In the late 1950s, Renault was locked in a battle with Volkswagen for superiority in the burgeoning import car market in America. Affordable foreign cars were just starting to find their footing among U.S. buyers, who still clung loyally to their large and luxurious barges from the big three, but even in the 1950s, fuel efficiency was becoming an increasingly important issue, as was maneuverability in urban environments, where these compact and lightweight cars were at their best. Renault had been playing second fiddle to Volkswagen was looking to up their game in this competitive and fast-growing new market. On paper, the Renault Dauphine actually shared many characteristics with the Beetle, namely the rear engine layout, basic construction, and styling that leaned toward the quirky and cute. The Dauphine offered perhaps greater practicality with its four-door body, but Volkswagen seemed to have a stranglehold on the market thanks to strong marketing and an ever-growing cult-following.

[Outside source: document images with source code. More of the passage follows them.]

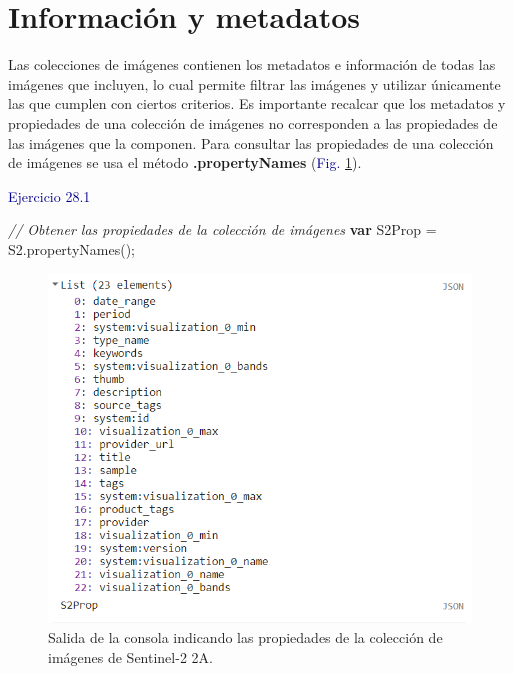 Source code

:\documentclass[
  12pt,
  letterpaper,
  twoside]{book}
\newenvironment{Shaded}{\begin{snugshade}}{\end{snugshade}}
\newcommand{\CommentTok}[1]{\textcolor[rgb]{0.24,0.58,0.00}{\textit{#1}}}
\newcommand{\FunctionTok}[1]{\textcolor[rgb]{0.48,0.12,0.64}{#1}}
\newcommand{\KeywordTok}[1]{\textcolor[rgb]{0.00,0.00,0.00}{\textbf{#1}}}
\newcommand{\NormalTok}[1]{#1}
\newcommand{\OperatorTok}[1]{\textcolor[rgb]{0.00,0.00,0.00}{#1}}
\newcommand\boldpurple[1]{\textcolor{darkpurple}{\textbf{#1}}}
\begin{document}
\hypertarget{informaciuxf3n-y-metadatos-4}{%
\section{Información y metadatos}\label{informaciuxf3n-y-metadatos-4}}

Las colecciones de imágenes contienen los metadatos e información de todas las imágenes que incluyen, lo cual permite filtrar las imágenes y utilizar únicamente las que cumplen con ciertos criterios. Es importante recalcar que los metadatos y propiedades de una colección de imágenes no corresponden a las propiedades de las imágenes que la componen. Para consultar las propiedades de una colección de imágenes se usa el método \boldpurple{.propertyNames} (\textcolor{darkblue}{Fig.} \ref{fig:f101}).

\newpage

\textcolor{darkblue}{Ejercicio 28.1}

\begin{Shaded}
\begin{Highlighting}[]
\CommentTok{// Obtener las propiedades de la colección de imágenes}
\KeywordTok{var}\NormalTok{ S2Prop }\OperatorTok{=}\NormalTok{ S2}\OperatorTok{.}\FunctionTok{propertyNames}\NormalTok{()}\OperatorTok{;}
\end{Highlighting}
\end{Shaded}

\begin{figure}[H]

{\centering \includegraphics[width=0.8\linewidth]{Img/s2properties} 

}

\caption{Salida de la consola indicando las propiedades de la colección de imágenes de Sentinel-2 2A.}\label{fig:f101}
\end{figure}
\end{document}
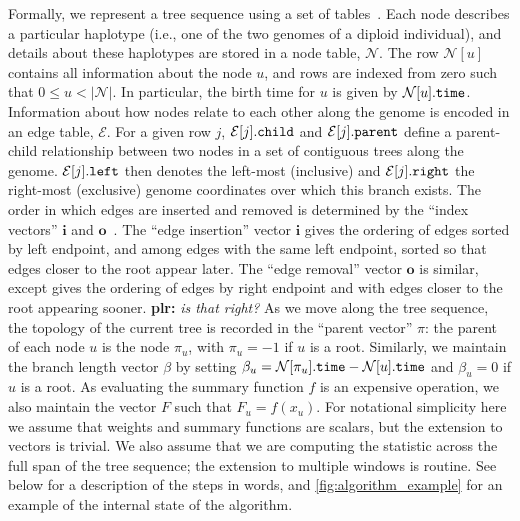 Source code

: \documentclass{article}
\newcommand{\Nt}{\mathcal{N}}  %
\newcommand{\Et}{\mathcal{E}}  %
\newcommand{\prop}[1]{.\mbox{\texttt{#1}}} %
\newcommand{\indexin}[0]{\ensuremath{\mathbf{i}}}
\newcommand{\indexout}[0]{\ensuremath{\mathbf{o}}}
\newcommand{\plr}[1]{{\color{blue}\textbf{plr:} \it #1}}
\begin{document}
Formally, we represent a tree sequence using a set of tables~\citep{kelleher2018efficient}.
Each node describes a particular haplotype (i.e., one of the two genomes of a diploid individual),
and details about these haplotypes are stored in a node table, $\Nt$.
The row $\Nt[u]$ contains all information about the node $u$, and rows
are indexed from zero such that $0 \leq u < |\Nt|$.
In particular, the birth time for $u$ is given by $\Nt[u]\prop{time}$.
Information about how nodes relate to each
other along the genome is encoded in an edge table, $\Et$.
For a given row $j$, $\Et[j]\prop{child}$ and $\Et[j]\prop{parent}$
define a parent-child relationship between two nodes in a set of
contiguous trees along the genome. $\Et[j]\prop{left}$ then denotes
the left-most (inclusive) and $\Et[j]\prop{right}$ the right-most
(exclusive) genome coordinates over which this branch exists.
The order in which edges are inserted and removed is determined
by the ``index vectors'' $\indexin$ and $\indexout$~\citep{kelleher2016efficient}.
The ``edge insertion'' vector $\indexin$ gives the ordering of edges
sorted by left endpoint, and among edges with the same left endpoint,
sorted so that edges closer to the root appear later.
The ``edge removal'' vector $\indexout$ is similar, except gives the ordering of edges
by right endpoint and with edges closer to the root appearing sooner.
\plr{is that right?}
As we move along the tree sequence, the topology of the current tree is recorded in the
``parent vector'' $\pi$: the parent of each node $u$ is the node $\pi_u$,
with $\pi_u = -1$ if $u$ is a root.
Similarly, we maintain the branch length vector $\beta$ by setting
$\beta_u = \Nt[\pi_u]\prop{time} - \Nt[u]\prop{time}$ and
$\beta_u = 0$ if $u$ is a root. As evaluating the summary function
$f$ is an expensive operation, we also maintain the vector $F$
such that $F_u = f(x_u)$. For notational simplicity here we assume
that weights and summary functions are scalars, but the extension to
vectors is trivial. We also assume that we are computing the statistic
across the full span of the tree sequence; the extension to multiple windows is routine.
See below for a description of the steps in words,
and \autoref{fig:algorithm_example} for an example of the internal state of the algorithm.
\end{document}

While at a business meeting in Florida, Renault bosses Pierre Dreyfus and Fernand Picard were inspired to enhance Renault’s image with a sporty little coupe based on the humble Dauphine. Mimicking VW’s own Karmann-Ghia, the new car was based on a bog-standard Dauphine platform but dressed in a pretty new two-door coupe and cabriolet body. And just like their German rivals, Renault turned to Carrozzeria Ghia to design the new car, which would be called the Floride in Europe and Caravelle in the US. The actual design was drawn by the young Ghia employee, Pietro Frua, who did a masterful job of camouflaging the Caravelle’s humble roots. Upon its debut in Geneva, over 8,000 orders poured in and, when the car was shown in the United States for the first time, a further 13,000 orders would follow. When the Dauphine was replaced by the R8 at the end of 1963, the Caravelle continued with subtly reworked styling by the now-independent Pietro Frua and powered by a new five main-bearing 956 cc inline four cylinder engine. For 1965, the Caravelle S was offered with an enlarged 1108 cc version of the R8 engine producing 55 horsepower and with four-wheel Bosch disc brakes, putting the Caravelle in line with other compact sports cars like the Triumph Spitfire and Austin Healey Sprite. Ultimately, the competition from Britain and Germany proved too much for Renault, and the Caravelle quietly disappeared from the lineup after 1967.
We have long been fans of these pretty little Renaults, and this 1967 Caravelle S is by far one of the finest, best restored examples we have had the pleasure to offer. Quirky, fun and charming, this Caravelle S cabriolet is beautifully presented in metallic lilac over a black interior. It has been restored to a standard that is virtually unseen on these cars, and is surely one of the finest of its kind available. The attractive light metallic lilac paintwork is applied to an outstanding body, with crisp and straight panels. The brightwork has been similarly well-restored and car sits proud on the road on factory-correct three-lug wheels with tiny 135 x 380 Michelin whitewall tires.
Inside, the outstanding presentation continues with fully restored upholstery using high quality materials and patterns that are true to original. Floors are lined with gray square weave carpet, and details such as the Renault seatbelt buckles and polished “Caravelle” script door sills show the level of care that went into this restoration. Front and rear seats are in excellent order, as is the black canvas soft top and the boot cover. Even the trunk has been fully detailed with the original tool roll still in place on the bulkhead. As a whole, the interior shows little use since the restoration was completed and has been maintained in excellent condition.
Lifting the rear engine lid reveals the finely detailed 1108 c.c. four cylinder engine. The paint work and detailing is excellent, and many of the correct original tags and labels have been restored. It runs well, appears to have been used only on occasion, and it has been maintained in top condition as part of a large and eclectic private collection of cars.
Despite the humble economy car underpinnings and modest output, this outstanding Renault is an absolute joy to drive, loaded with character and proof that horsepower isn’t always a necessary part of the Fun Factor. Much like the Karmann Ghia that inspired it, the cheeky and cheerful Renault Caravelle packs abundant style into a tiny package and we are very pleased to offer this exquisite example for the next owner to enjoy.